DESCRIPTION OF THE TASK ->
Write out the lines from the top of the material through the line with "Date date = dateCal.getTime();", exactly and with nothing added.

GIVEN RECORDS ->
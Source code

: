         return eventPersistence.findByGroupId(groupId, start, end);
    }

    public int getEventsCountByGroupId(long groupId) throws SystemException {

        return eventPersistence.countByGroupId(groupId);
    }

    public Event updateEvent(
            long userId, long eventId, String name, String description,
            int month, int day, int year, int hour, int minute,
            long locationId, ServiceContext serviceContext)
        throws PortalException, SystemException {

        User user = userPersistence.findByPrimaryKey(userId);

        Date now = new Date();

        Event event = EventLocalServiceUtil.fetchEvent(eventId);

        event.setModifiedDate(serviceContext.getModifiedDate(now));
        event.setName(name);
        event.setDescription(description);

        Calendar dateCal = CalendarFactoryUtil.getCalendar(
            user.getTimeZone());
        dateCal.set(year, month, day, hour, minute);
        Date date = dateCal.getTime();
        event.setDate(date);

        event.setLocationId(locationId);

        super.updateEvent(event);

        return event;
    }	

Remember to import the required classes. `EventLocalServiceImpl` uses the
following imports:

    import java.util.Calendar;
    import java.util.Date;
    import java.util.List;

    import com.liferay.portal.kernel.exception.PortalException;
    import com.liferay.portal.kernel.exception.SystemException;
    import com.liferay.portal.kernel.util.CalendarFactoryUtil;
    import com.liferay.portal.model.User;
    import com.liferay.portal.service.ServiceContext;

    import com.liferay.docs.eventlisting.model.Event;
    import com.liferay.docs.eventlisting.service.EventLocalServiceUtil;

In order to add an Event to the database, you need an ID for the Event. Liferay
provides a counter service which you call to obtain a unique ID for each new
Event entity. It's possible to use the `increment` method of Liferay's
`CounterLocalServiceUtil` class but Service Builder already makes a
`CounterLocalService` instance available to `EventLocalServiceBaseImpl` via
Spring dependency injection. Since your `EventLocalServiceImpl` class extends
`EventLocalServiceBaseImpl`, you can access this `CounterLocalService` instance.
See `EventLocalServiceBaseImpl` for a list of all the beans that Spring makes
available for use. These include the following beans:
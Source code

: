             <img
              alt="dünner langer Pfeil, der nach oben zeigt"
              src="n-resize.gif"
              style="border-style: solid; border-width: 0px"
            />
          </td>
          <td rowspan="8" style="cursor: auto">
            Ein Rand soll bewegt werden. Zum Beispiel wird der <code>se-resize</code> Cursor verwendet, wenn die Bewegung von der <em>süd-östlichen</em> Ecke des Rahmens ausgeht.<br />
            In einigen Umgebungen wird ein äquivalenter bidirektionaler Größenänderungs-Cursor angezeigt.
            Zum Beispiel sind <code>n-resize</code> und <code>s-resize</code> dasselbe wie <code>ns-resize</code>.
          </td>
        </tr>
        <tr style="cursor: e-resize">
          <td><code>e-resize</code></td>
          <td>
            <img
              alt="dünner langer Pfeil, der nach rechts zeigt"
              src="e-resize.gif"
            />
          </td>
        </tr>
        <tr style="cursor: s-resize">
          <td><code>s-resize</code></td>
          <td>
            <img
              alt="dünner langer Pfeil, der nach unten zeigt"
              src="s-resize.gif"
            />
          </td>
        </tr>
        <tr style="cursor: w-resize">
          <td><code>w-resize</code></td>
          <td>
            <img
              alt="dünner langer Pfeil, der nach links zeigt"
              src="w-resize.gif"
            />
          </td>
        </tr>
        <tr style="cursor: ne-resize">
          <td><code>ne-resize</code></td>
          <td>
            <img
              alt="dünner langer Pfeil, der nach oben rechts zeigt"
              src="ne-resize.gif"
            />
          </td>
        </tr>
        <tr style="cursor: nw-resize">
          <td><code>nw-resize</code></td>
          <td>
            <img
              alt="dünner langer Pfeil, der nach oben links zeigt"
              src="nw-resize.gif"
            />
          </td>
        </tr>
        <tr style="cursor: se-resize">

ANSWER BOX ->
Source code

:         return eventPersistence.findByGroupId(groupId, start, end);
    }

    public int getEventsCountByGroupId(long groupId) throws SystemException {

        return eventPersistence.countByGroupId(groupId);
    }

    public Event updateEvent(
            long userId, long eventId, String name, String description,
            int month, int day, int year, int hour, int minute,
            long locationId, ServiceContext serviceContext)
        throws PortalException, SystemException {

        User user = userPersistence.findByPrimaryKey(userId);

        Date now = new Date();

        Event event = EventLocalServiceUtil.fetchEvent(eventId);

        event.setModifiedDate(serviceContext.getModifiedDate(now));
        event.setName(name);
        event.setDescription(description);

        Calendar dateCal = CalendarFactoryUtil.getCalendar(
            user.getTimeZone());
        dateCal.set(year, month, day, hour, minute);
        Date date = dateCal.getTime();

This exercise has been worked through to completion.